PROMPT: Extract every line from the records below that contains the word "lowest".

(Stored items from a collection)

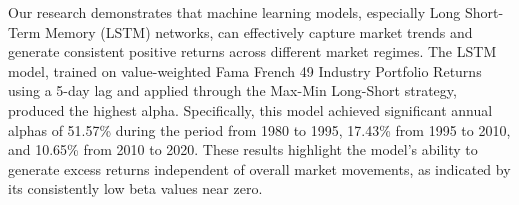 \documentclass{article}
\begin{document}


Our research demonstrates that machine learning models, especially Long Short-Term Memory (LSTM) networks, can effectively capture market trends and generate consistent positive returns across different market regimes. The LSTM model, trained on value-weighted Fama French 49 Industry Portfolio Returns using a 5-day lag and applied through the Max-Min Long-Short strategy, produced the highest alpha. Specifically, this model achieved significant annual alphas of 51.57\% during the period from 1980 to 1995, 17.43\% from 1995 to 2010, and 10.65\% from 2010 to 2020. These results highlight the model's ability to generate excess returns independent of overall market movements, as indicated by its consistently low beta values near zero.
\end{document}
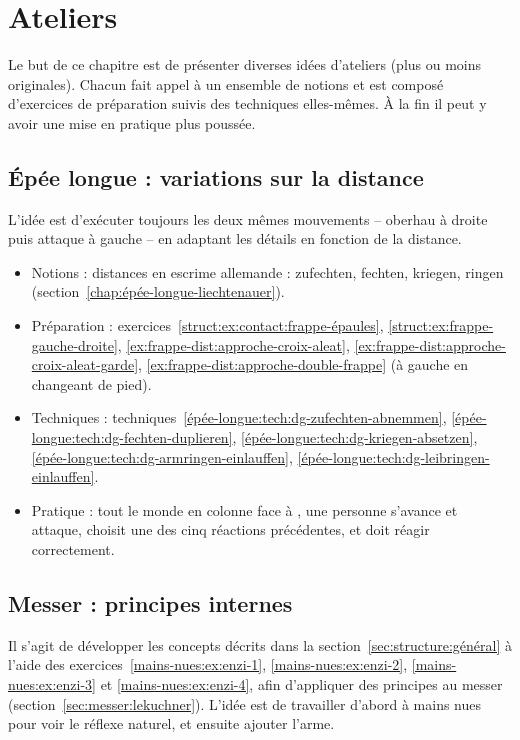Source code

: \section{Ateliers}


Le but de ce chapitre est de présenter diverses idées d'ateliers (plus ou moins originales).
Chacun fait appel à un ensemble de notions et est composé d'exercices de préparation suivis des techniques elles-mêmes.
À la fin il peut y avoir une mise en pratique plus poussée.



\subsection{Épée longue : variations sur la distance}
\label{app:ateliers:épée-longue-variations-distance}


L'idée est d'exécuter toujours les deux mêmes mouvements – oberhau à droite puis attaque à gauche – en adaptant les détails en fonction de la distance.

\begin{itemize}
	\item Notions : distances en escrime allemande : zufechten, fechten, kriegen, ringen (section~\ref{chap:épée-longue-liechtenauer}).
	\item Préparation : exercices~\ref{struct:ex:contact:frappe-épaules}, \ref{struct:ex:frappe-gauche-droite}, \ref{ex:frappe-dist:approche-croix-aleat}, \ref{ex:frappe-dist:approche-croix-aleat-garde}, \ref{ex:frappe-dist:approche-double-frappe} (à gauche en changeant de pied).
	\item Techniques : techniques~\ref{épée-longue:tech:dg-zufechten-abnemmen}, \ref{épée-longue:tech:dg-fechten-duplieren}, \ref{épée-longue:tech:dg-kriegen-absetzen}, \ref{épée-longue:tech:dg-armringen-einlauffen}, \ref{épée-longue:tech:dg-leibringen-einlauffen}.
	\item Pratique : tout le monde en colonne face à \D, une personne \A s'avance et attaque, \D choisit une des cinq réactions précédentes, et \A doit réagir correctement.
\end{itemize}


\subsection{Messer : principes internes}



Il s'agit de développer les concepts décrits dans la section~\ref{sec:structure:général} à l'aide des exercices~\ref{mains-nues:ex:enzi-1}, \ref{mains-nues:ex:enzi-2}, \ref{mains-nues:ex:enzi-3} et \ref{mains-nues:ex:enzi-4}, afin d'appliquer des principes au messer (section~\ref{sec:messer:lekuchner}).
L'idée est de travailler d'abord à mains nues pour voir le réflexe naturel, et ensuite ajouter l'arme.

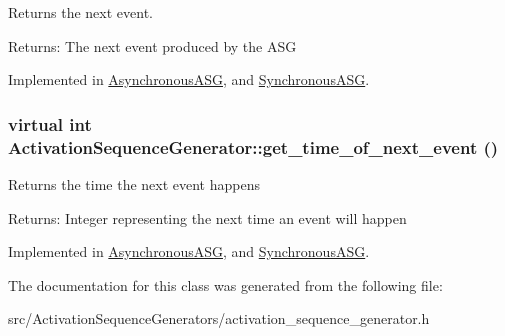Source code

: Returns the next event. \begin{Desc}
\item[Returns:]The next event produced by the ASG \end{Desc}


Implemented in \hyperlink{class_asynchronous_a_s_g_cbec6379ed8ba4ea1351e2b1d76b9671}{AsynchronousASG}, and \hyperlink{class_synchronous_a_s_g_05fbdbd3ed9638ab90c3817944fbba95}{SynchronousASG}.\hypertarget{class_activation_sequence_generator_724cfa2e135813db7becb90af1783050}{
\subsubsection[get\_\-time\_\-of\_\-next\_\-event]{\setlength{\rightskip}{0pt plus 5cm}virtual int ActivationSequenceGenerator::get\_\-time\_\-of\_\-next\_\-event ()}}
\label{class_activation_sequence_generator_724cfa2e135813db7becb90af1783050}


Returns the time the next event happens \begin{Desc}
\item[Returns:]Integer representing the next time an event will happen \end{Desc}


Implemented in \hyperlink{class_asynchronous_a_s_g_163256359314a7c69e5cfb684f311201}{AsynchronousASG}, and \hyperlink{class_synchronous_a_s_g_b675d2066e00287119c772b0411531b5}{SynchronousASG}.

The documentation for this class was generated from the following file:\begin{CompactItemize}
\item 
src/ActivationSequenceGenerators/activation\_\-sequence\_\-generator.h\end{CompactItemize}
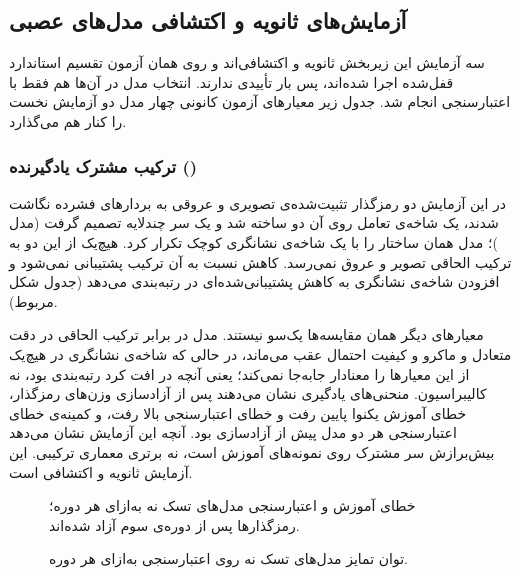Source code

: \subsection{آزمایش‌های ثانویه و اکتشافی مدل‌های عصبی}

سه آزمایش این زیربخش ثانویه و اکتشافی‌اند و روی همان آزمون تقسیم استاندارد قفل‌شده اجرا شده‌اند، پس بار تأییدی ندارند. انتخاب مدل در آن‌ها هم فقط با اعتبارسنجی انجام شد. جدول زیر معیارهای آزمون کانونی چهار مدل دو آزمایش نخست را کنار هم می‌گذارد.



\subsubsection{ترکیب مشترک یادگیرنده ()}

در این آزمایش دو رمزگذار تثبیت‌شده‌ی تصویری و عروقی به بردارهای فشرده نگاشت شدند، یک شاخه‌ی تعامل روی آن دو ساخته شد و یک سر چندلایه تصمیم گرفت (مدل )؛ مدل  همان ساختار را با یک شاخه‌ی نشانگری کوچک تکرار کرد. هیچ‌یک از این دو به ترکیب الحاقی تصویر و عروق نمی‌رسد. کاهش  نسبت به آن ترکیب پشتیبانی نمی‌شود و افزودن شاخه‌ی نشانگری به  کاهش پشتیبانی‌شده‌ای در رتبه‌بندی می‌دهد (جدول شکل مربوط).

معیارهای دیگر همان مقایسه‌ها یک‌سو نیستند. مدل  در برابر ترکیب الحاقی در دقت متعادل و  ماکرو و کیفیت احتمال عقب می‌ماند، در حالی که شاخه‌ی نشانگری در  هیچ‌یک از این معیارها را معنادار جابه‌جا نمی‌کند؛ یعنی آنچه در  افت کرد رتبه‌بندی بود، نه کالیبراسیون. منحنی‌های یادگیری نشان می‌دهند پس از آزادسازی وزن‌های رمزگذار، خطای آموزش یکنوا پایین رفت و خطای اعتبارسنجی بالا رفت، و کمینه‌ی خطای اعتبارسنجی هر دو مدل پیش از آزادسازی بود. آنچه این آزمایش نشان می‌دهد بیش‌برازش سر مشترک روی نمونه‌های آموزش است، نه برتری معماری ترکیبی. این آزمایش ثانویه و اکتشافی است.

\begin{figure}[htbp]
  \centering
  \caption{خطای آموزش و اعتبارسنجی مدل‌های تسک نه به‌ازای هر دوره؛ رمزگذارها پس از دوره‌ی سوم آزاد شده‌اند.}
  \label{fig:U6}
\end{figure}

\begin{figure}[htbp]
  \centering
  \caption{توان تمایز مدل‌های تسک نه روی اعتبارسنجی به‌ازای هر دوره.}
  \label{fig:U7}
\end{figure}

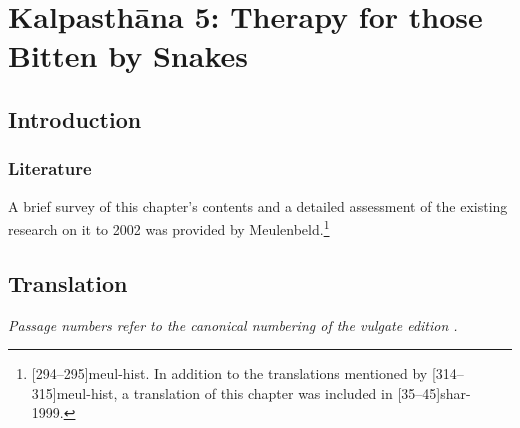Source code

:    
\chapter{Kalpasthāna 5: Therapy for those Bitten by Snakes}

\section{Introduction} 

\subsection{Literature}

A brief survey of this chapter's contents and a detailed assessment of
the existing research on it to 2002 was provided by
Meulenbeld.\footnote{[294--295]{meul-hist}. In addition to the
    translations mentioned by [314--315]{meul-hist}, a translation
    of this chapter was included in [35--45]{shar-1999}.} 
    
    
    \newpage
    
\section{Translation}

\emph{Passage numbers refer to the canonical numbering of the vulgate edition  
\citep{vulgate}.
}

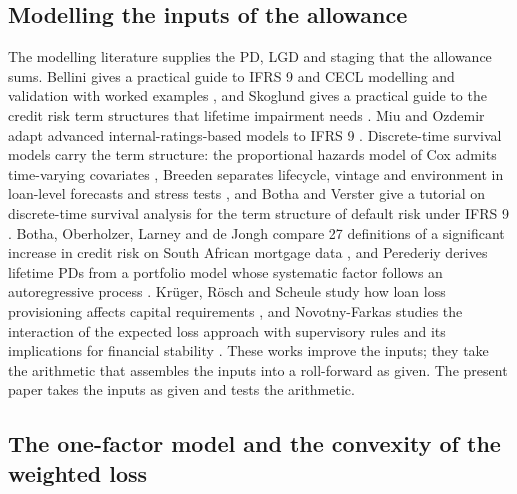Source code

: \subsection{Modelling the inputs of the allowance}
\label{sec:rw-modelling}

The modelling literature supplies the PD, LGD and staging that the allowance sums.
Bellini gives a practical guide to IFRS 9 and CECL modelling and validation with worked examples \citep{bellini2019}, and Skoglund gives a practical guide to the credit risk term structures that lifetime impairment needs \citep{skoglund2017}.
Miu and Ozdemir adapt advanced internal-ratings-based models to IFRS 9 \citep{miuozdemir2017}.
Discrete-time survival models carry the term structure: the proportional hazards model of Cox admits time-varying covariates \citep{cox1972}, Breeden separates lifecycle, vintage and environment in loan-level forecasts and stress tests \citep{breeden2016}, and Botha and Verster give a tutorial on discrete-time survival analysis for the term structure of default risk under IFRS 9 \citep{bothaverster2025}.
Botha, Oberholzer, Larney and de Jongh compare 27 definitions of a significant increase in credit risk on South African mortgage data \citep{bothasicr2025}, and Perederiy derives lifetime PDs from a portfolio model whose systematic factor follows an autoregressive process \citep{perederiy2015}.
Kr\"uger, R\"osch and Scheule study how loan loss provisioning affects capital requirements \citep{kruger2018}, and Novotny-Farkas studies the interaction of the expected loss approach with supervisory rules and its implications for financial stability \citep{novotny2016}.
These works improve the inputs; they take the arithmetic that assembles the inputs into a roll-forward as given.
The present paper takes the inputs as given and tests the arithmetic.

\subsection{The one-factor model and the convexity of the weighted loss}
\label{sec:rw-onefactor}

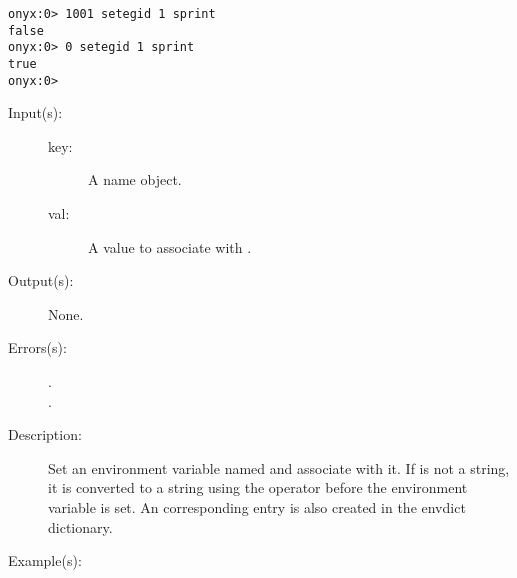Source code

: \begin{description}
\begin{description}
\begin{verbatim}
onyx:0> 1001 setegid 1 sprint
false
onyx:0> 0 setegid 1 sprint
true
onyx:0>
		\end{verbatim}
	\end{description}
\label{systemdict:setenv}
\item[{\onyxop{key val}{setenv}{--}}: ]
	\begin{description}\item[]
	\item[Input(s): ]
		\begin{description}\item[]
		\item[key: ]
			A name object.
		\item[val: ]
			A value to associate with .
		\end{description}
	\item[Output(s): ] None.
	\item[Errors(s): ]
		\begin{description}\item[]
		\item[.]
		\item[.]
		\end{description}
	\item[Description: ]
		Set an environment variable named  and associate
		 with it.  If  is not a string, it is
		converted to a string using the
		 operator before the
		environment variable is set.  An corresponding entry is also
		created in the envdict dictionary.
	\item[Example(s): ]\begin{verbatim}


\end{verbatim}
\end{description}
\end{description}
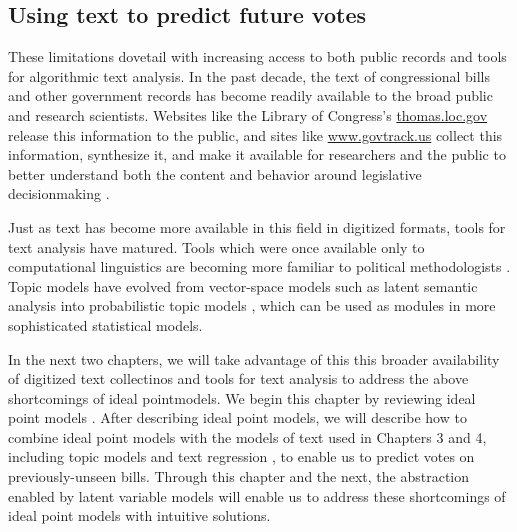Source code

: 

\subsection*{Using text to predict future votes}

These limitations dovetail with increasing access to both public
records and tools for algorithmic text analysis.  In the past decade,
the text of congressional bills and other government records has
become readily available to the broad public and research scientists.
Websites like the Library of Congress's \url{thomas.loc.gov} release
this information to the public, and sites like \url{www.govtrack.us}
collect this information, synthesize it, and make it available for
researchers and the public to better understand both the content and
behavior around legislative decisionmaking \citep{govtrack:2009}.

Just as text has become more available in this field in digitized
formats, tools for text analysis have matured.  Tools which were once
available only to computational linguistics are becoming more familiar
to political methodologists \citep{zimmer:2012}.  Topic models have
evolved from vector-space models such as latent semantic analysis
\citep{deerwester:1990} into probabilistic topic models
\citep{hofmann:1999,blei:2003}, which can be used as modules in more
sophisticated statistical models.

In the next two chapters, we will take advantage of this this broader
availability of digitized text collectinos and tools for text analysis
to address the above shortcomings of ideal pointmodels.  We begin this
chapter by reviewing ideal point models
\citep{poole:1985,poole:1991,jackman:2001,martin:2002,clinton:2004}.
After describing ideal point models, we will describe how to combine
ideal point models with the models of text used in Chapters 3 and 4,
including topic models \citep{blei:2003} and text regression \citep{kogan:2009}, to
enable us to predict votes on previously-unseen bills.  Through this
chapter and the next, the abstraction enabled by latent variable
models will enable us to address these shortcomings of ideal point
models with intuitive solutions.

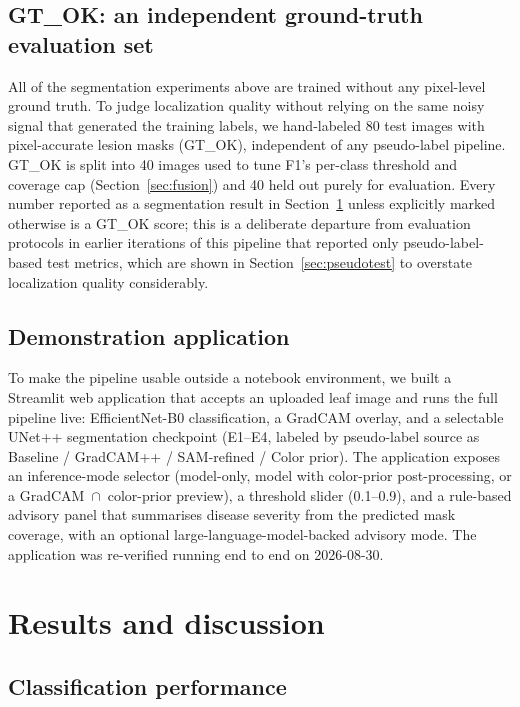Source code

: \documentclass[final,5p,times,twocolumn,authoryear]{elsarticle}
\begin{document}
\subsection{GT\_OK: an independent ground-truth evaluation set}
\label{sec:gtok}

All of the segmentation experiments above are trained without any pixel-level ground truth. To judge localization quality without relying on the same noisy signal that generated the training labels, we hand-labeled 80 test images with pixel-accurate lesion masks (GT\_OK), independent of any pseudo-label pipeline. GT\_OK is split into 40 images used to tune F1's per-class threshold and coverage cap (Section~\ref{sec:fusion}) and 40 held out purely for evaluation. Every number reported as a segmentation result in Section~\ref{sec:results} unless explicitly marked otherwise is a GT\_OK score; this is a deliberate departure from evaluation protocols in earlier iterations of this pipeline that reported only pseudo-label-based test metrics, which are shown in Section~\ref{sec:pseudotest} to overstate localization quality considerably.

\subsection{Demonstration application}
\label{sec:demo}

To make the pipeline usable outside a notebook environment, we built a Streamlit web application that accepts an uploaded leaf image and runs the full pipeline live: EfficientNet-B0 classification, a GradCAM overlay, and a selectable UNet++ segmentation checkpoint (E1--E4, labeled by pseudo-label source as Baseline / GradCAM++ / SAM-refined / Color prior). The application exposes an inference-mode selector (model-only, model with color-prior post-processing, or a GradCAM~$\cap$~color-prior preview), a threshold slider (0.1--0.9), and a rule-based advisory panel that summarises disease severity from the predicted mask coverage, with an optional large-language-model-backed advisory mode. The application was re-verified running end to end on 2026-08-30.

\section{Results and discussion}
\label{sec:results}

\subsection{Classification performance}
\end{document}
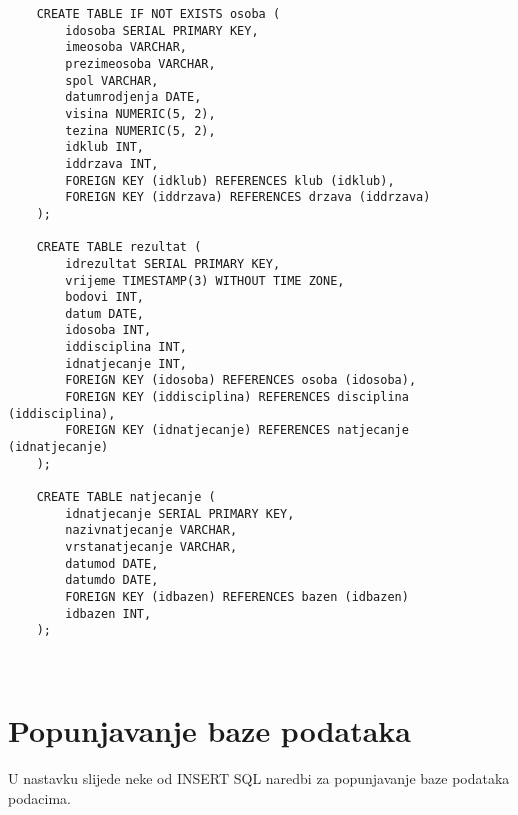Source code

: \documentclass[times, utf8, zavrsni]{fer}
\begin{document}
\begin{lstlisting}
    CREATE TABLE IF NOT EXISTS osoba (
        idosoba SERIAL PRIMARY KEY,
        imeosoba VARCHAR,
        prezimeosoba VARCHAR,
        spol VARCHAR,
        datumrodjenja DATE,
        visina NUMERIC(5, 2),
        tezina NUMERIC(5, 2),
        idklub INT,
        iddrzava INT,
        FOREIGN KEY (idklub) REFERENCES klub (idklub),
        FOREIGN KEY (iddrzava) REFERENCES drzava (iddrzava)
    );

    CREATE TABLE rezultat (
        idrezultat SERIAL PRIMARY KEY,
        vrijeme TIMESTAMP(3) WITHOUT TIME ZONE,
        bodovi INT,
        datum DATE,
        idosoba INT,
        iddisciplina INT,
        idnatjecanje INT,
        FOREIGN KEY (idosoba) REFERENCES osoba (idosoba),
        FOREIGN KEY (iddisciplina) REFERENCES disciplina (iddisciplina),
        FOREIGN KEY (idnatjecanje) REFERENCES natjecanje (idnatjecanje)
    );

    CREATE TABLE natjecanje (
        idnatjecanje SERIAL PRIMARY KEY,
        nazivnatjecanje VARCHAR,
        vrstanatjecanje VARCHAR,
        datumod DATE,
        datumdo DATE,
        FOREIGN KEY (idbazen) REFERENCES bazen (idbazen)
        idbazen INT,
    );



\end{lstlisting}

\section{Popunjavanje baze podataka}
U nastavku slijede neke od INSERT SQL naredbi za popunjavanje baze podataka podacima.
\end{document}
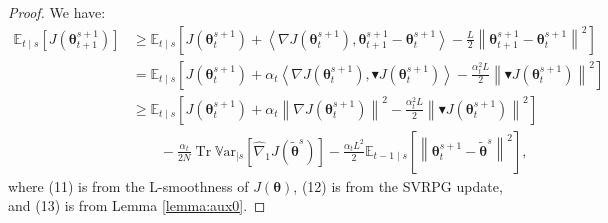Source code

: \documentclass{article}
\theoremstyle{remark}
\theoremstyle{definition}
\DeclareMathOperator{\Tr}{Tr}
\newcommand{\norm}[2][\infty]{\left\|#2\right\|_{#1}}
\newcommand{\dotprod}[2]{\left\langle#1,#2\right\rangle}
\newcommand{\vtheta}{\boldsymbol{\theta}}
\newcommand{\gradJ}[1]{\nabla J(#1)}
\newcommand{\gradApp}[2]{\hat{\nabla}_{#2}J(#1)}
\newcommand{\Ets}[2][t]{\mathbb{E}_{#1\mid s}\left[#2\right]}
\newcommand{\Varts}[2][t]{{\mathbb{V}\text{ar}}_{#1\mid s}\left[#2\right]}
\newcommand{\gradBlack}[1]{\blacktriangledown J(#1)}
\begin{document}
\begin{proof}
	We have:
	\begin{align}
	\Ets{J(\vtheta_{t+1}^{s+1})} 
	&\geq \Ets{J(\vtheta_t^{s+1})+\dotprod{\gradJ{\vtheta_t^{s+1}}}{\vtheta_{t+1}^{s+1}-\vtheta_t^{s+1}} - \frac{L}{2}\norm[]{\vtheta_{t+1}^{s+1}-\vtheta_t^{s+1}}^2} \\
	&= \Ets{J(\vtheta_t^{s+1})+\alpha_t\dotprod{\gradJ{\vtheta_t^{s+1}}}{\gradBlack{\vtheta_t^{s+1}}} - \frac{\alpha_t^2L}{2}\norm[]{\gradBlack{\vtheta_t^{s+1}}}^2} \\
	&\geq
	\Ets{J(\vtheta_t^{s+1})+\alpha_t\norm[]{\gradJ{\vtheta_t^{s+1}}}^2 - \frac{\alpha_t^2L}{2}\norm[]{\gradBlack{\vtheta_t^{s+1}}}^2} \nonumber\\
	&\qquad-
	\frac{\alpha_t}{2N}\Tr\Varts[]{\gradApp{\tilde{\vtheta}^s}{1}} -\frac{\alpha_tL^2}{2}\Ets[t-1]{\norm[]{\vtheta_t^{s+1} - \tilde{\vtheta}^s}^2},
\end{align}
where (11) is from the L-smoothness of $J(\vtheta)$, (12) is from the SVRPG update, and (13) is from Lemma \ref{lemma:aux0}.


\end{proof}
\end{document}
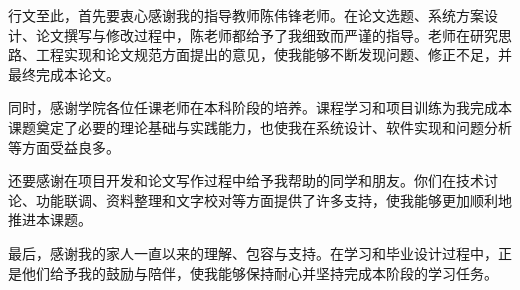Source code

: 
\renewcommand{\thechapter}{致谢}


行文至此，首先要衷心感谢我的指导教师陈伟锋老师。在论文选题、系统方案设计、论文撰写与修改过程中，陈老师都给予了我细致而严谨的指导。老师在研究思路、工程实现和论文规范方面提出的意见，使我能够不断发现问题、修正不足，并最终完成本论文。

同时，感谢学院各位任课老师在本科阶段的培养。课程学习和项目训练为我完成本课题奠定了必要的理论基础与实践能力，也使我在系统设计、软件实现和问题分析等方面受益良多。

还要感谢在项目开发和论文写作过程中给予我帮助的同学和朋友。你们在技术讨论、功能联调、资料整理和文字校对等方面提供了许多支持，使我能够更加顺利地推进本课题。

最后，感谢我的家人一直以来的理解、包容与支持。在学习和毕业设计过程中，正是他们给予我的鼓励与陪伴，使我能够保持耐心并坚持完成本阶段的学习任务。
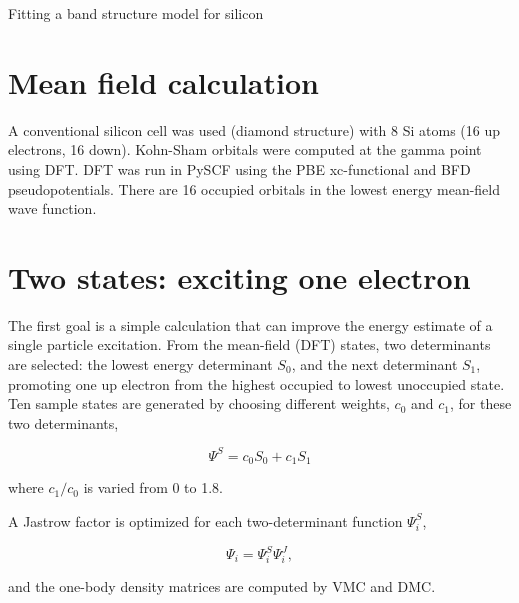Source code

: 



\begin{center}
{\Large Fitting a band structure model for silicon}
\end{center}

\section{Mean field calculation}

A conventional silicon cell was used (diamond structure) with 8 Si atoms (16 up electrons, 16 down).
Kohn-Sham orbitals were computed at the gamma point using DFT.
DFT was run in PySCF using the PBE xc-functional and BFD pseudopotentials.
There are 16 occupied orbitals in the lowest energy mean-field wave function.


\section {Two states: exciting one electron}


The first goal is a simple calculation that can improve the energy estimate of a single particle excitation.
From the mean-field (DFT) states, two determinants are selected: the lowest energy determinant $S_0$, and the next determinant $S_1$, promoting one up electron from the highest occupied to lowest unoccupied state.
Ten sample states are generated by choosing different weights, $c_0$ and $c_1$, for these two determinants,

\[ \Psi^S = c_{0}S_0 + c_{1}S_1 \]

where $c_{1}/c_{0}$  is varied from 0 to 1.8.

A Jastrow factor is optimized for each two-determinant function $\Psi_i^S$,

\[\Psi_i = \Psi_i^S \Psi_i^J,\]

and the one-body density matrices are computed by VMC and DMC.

RESPONSE AREA:
There are 16 occupied orbitals in the lowest energy mean-field wave function.
From the mean-field (DFT) states, two determinants are selected: the lowest energy determinant $S_0$, and the next determinant $S_1$, promoting one up electron from the highest occupied to lowest unoccupied state.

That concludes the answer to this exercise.